What the exercise asks:
Once you have checked the records that follow, state how many of their lines hold "section", giving the number only.
::: Records to process
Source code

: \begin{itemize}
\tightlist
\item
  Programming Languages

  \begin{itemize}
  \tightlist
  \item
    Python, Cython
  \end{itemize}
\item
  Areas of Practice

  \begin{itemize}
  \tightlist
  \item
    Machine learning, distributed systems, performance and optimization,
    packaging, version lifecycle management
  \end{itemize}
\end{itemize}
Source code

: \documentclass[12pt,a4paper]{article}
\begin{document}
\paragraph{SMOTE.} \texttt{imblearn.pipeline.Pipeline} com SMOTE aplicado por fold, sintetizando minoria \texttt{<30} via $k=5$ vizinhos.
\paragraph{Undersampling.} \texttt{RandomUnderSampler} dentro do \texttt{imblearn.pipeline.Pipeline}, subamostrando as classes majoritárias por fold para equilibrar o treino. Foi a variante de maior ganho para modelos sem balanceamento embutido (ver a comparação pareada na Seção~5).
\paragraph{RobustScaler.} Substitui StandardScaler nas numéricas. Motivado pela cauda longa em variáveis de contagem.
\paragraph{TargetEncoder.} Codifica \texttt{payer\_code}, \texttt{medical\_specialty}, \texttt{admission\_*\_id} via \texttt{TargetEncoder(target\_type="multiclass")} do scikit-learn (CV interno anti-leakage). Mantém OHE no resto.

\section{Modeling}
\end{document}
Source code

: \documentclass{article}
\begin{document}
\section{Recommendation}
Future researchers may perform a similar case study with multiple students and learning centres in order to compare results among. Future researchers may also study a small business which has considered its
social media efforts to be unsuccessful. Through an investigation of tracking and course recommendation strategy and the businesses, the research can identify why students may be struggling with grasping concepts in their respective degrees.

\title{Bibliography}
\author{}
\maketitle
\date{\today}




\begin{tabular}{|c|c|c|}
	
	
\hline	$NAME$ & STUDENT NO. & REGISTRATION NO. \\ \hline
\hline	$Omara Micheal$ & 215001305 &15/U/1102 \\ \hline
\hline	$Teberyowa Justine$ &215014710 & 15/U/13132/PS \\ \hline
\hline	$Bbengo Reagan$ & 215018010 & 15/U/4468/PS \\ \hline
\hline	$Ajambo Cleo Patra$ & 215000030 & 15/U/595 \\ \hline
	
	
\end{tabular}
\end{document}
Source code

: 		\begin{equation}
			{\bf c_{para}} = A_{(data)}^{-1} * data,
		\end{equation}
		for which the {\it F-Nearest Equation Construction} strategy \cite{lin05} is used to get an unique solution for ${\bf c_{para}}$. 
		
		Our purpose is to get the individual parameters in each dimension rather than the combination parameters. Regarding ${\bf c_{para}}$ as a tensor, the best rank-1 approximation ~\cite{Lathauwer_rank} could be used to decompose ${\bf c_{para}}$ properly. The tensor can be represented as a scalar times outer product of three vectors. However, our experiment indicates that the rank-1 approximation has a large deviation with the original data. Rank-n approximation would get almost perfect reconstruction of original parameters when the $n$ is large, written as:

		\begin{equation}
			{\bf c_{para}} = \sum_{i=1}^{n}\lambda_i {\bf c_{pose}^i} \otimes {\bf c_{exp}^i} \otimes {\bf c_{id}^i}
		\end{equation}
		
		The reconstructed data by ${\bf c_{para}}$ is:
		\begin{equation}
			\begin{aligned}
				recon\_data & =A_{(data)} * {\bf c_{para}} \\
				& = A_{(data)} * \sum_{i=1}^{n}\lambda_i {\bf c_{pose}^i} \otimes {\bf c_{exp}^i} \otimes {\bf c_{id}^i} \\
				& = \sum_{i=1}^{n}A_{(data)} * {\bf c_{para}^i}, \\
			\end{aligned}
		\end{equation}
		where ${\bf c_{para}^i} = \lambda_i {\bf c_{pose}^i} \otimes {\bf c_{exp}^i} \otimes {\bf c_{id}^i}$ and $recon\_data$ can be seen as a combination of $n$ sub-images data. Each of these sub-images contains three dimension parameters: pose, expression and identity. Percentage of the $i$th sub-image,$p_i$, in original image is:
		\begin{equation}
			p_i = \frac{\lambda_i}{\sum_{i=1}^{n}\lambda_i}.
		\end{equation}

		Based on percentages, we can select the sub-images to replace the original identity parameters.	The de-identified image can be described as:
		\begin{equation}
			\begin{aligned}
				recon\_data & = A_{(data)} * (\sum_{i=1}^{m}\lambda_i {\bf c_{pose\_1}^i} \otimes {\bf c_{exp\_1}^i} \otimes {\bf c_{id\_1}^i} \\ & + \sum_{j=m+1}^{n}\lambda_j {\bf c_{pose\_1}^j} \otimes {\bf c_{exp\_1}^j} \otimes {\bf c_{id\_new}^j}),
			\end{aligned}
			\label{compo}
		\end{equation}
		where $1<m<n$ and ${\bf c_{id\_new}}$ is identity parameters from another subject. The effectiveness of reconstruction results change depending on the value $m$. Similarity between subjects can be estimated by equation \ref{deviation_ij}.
::::::
Task response:
2